Had you already arrived at originalism as a philosophy?

I don’t know when I came to that view. I’ve always had it, as far as I know. Words have meaning. And their meaning doesn’t change. I mean, the notion that the Constitution should simply, by decree of the Court, mean something that it didn’t mean when the people voted for it—frankly, you should ask the other side the question! How did they ever get there?

[snip]

What I do wish is that we were in agreement on the basic question of what we think we’re doing when we interpret the Constitution. I mean, that’s sort of rudimentary. It’s sort of an embarrassment, really, that we’re not. But some people think our job is to keep it up to date, give new meaning to whatever phrases it has. And others think it’s to give it the meaning the people ratified when they adopted it. Those are quite different views.

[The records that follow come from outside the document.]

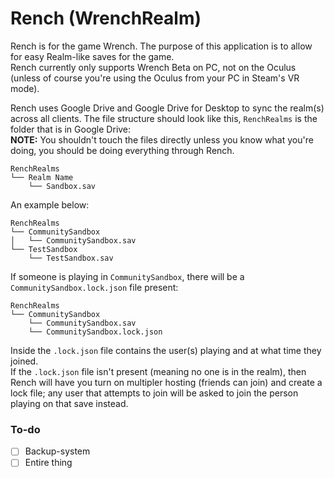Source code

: # Rench (WrenchRealm)

Rench is for the game Wrench. The purpose of this application is to allow for easy Realm-like saves for the game. \
Rench currently only supports Wrench Beta on PC, not on the Oculus (unless of course you're using the Oculus from your PC in Steam's VR mode).

Rench uses Google Drive and Google Drive for Desktop to sync the realm(s) across all clients. The file structure should look like this, `RenchRealms` is the folder that is in Google Drive: \
**NOTE:** You shouldn't touch the files directly unless you know what you're doing, you should be doing everything through Rench.
```
RenchRealms
└── Realm Name
    └── Sandbox.sav
```

An example below:
```
RenchRealms
└── CommunitySandbox
│   └── CommunitySandbox.sav
└── TestSandbox
    └── TestSandbox.sav
```

If someone is playing in `CommunitySandbox`, there will be a `CommunitySandbox.lock.json` file present:
```
RenchRealms
└── CommunitySandbox
    └── CommunitySandbox.sav
    └── CommunitySandbox.lock.json
```
Inside the `.lock.json` file contains the user(s) playing and at what time they joined. \
If the `.lock.json` file isn't present (meaning no one is in the realm), then Rench will have you turn on multipler hosting (friends can join) and create a lock file; any user that attempts to join will be asked to join the person playing on that save instead.

### To-do
- [ ] Backup-system
- [ ] Entire thing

So first off, what Scalia is saying here is factually–incontrovertibly– incorrect. Words do change in their meaning.  Some have taken this as evidence that Scalia doesn’t know what he’s talking about. And I suppose that’s possible.  But it’s also possible that Scalia takes this position because it helps him advance his legal agenda. That is, it helps him justify the substantive positions he takes, the role for the Court he prefers, and so on. By making this about ignorance, we are missing the politics, which makes it difficult to push back effectively.  ‘Originalism is wrong’ is a fine thing to say, but what originalism is doing and how it is doing it are far more important thing to think about.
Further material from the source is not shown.